Desde hace ya dos semanas el Tiempo de Adviento nos ha invitado a la vigilancia espiritual para preparar el camino del Señor, Señor que viene. En este tercer domingo la liturgia nos propone otra actitud interior con la cual vivir esta espera del Señor, es decir, la alegría. La alegría de Jesús, como dice aquel cartel allí, en la plaza: “Con Jesús la alegría está en casa”. He aquí, nos propone la alegría de Jesús.
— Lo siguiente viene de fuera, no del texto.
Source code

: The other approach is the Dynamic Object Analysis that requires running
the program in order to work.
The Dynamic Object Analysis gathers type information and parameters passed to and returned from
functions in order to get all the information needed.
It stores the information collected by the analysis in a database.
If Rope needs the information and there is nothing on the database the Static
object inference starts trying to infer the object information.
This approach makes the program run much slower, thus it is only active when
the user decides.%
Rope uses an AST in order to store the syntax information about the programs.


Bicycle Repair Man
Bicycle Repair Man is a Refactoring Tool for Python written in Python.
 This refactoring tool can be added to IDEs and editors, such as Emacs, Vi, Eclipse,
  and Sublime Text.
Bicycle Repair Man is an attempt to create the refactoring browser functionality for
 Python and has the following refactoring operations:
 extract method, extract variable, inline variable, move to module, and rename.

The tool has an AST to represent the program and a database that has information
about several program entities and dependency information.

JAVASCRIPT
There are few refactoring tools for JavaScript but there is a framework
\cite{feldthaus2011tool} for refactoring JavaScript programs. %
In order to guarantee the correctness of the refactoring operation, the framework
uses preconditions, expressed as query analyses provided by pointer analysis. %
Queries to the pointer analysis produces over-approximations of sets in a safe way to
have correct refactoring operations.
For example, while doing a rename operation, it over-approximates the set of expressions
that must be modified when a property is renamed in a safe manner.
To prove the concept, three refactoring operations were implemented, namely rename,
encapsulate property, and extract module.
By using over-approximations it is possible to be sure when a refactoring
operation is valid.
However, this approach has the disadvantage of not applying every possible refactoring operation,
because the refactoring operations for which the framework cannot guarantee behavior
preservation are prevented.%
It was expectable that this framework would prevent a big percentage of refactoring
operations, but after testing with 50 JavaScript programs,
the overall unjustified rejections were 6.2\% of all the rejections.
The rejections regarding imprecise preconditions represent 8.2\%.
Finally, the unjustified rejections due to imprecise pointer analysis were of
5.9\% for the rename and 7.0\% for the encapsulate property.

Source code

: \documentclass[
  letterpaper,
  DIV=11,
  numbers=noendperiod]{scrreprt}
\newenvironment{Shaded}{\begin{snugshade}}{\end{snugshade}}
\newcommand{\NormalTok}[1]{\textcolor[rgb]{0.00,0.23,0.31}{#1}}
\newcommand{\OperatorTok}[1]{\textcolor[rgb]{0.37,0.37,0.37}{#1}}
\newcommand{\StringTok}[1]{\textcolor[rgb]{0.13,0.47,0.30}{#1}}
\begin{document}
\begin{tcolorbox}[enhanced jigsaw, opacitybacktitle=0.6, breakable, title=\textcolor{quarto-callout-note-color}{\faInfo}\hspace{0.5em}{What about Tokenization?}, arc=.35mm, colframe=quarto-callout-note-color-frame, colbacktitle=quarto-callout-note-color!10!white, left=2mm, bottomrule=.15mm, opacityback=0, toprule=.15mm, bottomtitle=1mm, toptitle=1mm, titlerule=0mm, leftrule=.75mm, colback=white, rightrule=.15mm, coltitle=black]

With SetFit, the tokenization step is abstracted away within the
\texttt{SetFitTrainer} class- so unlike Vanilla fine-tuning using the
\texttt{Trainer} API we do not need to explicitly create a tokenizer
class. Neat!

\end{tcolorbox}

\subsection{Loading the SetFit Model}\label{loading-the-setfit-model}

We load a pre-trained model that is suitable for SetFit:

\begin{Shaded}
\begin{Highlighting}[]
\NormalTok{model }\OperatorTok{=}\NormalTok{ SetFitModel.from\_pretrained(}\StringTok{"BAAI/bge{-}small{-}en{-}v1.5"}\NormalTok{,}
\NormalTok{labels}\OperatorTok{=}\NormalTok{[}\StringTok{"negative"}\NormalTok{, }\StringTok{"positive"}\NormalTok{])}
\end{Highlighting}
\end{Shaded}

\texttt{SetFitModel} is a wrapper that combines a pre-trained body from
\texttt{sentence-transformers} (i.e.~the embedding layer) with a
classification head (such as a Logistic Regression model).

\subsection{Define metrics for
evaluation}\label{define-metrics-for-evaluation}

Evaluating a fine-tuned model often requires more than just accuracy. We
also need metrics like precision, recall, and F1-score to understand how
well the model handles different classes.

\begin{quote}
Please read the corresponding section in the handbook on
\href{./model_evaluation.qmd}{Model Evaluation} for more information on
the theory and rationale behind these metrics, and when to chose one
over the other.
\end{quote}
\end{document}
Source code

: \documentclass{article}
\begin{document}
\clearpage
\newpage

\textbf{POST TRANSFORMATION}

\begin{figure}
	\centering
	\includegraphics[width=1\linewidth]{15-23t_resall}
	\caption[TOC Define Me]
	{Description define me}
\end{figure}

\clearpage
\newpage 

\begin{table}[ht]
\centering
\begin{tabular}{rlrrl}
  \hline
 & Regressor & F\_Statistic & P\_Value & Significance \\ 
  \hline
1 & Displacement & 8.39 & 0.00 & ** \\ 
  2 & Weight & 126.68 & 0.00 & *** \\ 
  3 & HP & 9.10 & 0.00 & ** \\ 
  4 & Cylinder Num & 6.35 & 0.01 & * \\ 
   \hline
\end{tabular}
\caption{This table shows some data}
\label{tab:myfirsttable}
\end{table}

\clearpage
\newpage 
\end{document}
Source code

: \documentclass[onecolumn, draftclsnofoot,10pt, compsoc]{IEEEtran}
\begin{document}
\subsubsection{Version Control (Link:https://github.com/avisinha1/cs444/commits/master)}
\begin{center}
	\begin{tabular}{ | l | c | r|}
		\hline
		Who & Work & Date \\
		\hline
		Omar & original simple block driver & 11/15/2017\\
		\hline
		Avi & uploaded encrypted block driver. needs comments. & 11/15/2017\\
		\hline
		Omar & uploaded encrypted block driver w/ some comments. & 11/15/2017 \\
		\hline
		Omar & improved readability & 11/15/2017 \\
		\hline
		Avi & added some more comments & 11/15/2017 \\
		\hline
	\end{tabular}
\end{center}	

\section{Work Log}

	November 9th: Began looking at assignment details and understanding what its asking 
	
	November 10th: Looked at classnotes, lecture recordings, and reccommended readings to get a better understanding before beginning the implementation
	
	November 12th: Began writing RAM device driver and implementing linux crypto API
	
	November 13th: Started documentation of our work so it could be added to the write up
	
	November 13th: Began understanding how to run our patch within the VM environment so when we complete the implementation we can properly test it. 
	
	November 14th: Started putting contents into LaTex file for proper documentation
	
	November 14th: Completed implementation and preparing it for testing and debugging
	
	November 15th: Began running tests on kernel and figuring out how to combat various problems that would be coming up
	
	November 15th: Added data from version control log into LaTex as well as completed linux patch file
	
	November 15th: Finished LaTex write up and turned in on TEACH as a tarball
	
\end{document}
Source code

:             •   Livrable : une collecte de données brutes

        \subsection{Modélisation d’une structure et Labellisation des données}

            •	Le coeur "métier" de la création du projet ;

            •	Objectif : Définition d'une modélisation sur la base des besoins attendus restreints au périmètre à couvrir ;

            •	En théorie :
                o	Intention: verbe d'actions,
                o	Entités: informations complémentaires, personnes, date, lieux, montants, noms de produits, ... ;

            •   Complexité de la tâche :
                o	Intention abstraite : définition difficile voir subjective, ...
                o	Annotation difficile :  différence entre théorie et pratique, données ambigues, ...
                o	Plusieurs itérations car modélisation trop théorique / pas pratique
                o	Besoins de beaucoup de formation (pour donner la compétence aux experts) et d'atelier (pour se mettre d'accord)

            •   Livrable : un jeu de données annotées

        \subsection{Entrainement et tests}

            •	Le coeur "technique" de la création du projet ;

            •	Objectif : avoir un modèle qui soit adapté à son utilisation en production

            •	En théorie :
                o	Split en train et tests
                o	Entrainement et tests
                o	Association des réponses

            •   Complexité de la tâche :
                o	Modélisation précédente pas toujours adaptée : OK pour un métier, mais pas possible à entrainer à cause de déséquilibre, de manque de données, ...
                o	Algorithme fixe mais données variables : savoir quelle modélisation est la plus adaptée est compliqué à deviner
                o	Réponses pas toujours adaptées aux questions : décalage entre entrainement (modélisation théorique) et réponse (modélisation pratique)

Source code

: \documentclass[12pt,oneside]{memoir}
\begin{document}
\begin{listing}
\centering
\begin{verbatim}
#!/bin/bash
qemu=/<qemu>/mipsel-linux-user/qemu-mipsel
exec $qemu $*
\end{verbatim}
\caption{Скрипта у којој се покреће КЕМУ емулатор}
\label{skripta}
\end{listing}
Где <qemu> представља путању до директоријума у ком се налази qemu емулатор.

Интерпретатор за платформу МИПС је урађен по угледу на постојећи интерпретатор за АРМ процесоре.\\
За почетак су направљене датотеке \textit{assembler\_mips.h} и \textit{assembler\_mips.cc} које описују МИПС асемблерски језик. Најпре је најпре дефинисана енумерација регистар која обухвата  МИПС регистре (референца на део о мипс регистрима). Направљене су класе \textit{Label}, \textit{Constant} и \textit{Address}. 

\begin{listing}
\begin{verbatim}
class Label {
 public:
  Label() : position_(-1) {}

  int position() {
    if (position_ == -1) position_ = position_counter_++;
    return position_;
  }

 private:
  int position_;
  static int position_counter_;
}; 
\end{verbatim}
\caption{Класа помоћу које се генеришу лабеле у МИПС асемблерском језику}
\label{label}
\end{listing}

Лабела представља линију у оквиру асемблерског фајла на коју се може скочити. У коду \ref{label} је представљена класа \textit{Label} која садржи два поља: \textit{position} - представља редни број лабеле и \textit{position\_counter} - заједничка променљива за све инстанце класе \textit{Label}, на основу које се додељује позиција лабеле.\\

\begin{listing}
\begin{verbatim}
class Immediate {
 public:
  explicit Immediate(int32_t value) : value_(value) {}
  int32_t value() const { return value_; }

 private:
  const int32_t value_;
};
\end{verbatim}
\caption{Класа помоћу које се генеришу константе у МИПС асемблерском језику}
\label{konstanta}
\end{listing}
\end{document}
El corazón del hombre desea la alegría. Todos deseamos la alegría, cada familia, cada pueblo aspira a la felicidad. ¿Pero cuál es la alegría que el cristiano está llamado a vivir, está llamado a testimoniar? Es aquella que viene de la cercanía de Dios, de su presencia en nuestra vida. Desde cuando Jesús entró en la historia, con su nacimiento en Belén, la humanidad recibió el germen del Reino de Dios, como un terreno que recibe la semilla, promesa de la futura cosecha. ¡No es más necesario buscar en otro lugar! Jesús vino a traer la alegría a todos y para siempre. No se trata de una alegría solamente esperada o postergada al Paraíso: aquí en la tierra estamos tristes pero en el Paraíso seremos dichosos. ¡No, no! ¡No es ésta! Sino una alegría ya real y experimentable ahora, porque Jesús mismo es nuestra alegría, y nuestra casa con Jesús es alegre, como decía aquel cartel vuestro: “Con Jesús la alegría está en casa”. Y sin Jesús ¿hay alegría? ¡No!¡Bravo! Él está vivo y es el Resucitado y obra en nosotros y entre nosotros, especialmente con la Palabra y los Sacramentos.
Todos nosotros bautizados, hijos de la Iglesia, estamos llamados a acoger siempre nuevamente la presencia de Dios en medio de nosotros y a ayudar a los otros a descubrirla, o a redescubrirla en el caso de que la hubieran olvidado. Se trata de una misión bellísima, similar a aquella de Juan Bautista: orientar la gente a Cristo - ¡no a nosotros mismos! – porque es Él la meta hacia la cual tiende el corazón del hombre cuando busca la alegría y la felicidad.
De nuevo San Pablo, en la liturgia de hoy, indica las condiciones para ser “misioneros de la alegría”: orar con perseverancia, dar siempre gracias a Dios, secundar su Espíritu, buscar el bien y evitar el mal (cfr 1 Ts 5, 17-22). Si esto será nuestro estilo de vida, entonces la Buena Noticia podrá entrar en tantas casas y ayudar a las personas y a las familias a descubrir que en Jesús está la salvación. En Él es posible encontrar la paz interior y la fuerza para afrontar cada día las diversas situaciones de la vida, también aquellas más pesadas y difíciles. Nunca se ha escuchado de un santo triste o de una santa con cara de funeral. ¡Jamás se ha escuchado! Sería un contrasentido. El cristianos es una persona que tienen el corazón rebosante de paz porque sabe poner su alegría en el señor también cuando atraviesa los momentos difíciles de la vida. Tener fe no significa no tener momentos difíciles, sino tener la fuerza de afrontarlos sabiendo que no estamos solos. Y ésta es la paz que Dios dona a sus hijos.
Con la mirada dirigida a la Navidad ya cercana, la Iglesia nos invita a testimoniar que Jesús no es un personaje del pasado; Él es la Palabra de Dios que hoy continúa iluminando el camino del hombre; sus gestos – los Sacramentos – son la manifestación de la ternura, de la consolación y del amor del Padre hacia todo ser humano. La Virgen María, “Causa de nuestra alegría”, nos haga siempre dichosos en el Señor, que viene a liberarnos de tantas esclavitudes interiores y exteriores.